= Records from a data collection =
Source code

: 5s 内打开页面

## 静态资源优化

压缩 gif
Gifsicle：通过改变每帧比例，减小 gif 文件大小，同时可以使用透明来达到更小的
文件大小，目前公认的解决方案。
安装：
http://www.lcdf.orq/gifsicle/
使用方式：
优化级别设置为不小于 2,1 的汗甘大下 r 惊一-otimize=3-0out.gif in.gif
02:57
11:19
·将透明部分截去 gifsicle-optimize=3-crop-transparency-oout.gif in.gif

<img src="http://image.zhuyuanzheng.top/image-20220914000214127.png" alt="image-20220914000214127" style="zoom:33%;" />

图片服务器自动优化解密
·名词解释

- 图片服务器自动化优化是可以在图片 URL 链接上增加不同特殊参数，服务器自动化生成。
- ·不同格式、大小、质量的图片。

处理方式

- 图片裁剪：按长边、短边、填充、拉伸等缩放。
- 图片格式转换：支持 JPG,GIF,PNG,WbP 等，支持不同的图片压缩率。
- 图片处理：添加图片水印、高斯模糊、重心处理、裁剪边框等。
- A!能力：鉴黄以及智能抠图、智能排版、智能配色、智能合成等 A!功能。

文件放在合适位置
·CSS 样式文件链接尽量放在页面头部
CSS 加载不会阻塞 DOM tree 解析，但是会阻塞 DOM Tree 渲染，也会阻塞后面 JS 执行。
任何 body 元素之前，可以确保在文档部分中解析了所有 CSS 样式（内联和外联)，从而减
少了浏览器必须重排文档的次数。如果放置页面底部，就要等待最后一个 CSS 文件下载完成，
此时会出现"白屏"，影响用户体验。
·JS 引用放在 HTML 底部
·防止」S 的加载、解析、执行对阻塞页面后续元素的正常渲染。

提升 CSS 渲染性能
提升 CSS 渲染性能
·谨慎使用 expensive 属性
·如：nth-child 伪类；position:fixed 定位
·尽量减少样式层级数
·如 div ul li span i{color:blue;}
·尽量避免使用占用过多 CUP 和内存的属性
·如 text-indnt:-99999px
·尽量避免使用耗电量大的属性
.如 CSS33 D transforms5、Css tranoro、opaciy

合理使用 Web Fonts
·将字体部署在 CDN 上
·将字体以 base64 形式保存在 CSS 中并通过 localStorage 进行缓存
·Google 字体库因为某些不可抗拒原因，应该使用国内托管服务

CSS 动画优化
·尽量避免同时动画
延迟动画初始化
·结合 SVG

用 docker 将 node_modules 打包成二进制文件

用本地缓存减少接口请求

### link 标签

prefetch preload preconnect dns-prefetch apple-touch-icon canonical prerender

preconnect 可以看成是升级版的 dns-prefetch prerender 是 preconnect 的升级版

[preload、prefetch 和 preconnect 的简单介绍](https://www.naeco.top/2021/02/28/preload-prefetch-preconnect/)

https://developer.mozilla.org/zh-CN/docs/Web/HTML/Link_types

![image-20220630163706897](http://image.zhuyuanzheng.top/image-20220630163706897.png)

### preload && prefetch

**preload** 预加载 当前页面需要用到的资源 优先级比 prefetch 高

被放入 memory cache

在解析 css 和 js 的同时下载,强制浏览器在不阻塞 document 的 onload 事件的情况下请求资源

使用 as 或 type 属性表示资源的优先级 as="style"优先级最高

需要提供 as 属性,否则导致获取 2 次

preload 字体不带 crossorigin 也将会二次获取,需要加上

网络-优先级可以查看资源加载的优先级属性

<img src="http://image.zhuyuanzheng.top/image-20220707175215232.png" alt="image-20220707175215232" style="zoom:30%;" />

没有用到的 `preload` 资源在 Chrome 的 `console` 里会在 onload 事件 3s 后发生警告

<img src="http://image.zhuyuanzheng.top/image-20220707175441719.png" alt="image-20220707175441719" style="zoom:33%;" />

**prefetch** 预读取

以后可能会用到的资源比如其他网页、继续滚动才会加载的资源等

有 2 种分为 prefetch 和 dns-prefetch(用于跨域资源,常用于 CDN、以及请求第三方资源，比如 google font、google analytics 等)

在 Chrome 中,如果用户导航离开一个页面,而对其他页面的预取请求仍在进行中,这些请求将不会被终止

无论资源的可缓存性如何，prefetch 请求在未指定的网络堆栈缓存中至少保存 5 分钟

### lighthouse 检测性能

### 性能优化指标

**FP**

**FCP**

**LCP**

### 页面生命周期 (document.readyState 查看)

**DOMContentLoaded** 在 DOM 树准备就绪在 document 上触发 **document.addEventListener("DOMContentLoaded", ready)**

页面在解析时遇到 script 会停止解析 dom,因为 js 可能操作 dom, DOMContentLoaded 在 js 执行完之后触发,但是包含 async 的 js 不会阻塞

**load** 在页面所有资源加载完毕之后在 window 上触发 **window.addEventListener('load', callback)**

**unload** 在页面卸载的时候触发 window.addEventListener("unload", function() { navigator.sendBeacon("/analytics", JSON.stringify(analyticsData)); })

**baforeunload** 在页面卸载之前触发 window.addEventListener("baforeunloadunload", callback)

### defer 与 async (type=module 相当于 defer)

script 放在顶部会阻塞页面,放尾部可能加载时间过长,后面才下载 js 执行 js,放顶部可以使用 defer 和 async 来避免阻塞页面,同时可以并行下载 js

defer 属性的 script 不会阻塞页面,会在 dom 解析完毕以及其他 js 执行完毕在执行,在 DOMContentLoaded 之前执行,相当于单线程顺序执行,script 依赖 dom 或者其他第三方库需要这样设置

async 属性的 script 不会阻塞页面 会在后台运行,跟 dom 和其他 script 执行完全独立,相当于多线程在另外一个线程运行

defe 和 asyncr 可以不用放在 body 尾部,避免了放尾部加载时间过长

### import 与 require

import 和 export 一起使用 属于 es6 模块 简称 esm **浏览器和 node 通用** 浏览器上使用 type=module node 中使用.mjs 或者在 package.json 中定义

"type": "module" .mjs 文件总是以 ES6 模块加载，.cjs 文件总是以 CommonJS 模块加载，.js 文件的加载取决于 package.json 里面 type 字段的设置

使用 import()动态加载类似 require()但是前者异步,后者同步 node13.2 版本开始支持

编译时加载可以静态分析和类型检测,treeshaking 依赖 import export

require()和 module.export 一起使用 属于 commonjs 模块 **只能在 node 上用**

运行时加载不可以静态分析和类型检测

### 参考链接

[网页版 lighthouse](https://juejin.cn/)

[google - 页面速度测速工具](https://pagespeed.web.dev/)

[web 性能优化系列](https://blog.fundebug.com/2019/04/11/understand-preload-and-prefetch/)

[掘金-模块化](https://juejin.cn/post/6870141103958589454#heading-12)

= Task objective =
How many lines in the records hold the string "analytics"? The number alone is the answer.

= Written response =
2